Items from a data source:
↓↓↓

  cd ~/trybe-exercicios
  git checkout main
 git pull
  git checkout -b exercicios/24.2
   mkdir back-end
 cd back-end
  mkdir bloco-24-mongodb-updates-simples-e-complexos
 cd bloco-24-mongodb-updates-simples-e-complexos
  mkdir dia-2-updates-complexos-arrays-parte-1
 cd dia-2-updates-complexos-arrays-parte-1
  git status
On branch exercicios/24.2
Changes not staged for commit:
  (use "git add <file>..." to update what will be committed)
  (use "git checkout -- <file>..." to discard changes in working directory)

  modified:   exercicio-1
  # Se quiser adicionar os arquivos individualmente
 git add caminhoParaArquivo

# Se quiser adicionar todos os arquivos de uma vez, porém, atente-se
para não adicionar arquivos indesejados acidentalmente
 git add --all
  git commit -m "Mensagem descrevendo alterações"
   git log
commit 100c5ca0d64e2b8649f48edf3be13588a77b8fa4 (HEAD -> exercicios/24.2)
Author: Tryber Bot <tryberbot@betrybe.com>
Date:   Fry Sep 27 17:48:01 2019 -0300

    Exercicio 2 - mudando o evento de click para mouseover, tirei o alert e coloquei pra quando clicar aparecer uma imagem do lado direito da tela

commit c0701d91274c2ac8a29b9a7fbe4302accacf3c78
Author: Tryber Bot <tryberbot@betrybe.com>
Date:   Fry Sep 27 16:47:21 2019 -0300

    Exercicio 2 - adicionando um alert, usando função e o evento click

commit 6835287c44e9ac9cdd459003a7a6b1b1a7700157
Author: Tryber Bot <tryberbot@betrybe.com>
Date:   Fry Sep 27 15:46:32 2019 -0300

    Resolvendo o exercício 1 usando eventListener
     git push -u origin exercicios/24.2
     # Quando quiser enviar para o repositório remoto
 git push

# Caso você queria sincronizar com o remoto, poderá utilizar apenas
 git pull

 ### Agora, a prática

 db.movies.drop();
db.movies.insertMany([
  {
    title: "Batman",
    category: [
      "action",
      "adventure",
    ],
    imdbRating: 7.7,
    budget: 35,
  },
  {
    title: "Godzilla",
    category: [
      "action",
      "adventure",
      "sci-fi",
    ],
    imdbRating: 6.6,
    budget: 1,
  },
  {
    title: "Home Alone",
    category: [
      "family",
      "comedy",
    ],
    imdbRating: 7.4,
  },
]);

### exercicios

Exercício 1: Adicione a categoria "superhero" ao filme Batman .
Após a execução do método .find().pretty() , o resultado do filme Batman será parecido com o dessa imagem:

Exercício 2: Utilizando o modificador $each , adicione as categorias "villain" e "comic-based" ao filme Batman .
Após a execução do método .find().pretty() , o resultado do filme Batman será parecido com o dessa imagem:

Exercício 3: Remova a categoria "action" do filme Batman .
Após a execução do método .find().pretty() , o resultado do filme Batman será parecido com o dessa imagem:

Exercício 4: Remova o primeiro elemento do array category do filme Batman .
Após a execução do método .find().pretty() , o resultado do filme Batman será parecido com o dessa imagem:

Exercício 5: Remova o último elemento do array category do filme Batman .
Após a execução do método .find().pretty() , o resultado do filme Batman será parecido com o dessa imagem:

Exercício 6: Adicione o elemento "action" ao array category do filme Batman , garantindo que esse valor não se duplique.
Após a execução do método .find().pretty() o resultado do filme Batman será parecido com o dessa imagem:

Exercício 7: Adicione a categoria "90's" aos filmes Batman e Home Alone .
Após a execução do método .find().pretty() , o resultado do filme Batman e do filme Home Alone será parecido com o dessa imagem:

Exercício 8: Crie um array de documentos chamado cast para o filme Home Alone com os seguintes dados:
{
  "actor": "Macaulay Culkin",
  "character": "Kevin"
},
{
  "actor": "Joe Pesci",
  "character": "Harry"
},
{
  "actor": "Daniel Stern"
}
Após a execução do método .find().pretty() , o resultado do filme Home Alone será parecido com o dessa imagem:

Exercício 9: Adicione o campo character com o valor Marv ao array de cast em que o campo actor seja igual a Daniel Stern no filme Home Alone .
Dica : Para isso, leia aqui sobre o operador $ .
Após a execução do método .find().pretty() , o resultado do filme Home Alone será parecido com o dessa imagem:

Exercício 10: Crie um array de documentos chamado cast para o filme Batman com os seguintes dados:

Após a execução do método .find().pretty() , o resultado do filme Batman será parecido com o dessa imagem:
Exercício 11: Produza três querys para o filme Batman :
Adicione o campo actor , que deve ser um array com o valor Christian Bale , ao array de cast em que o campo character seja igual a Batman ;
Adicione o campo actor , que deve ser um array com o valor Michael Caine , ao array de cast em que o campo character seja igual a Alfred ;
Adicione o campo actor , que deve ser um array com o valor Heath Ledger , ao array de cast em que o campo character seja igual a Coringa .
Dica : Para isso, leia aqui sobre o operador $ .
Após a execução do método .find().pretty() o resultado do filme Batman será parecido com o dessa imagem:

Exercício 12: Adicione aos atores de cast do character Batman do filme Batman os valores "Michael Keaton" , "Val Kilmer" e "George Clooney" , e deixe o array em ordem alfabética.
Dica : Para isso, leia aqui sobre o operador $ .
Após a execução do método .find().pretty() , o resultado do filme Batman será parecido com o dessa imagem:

↑↑↑

■ About this task
Scan the entries above for the word "push". Report the lines that hold it.

■ Answer to the problem
     git push -u origin exercicios/24.2
 git push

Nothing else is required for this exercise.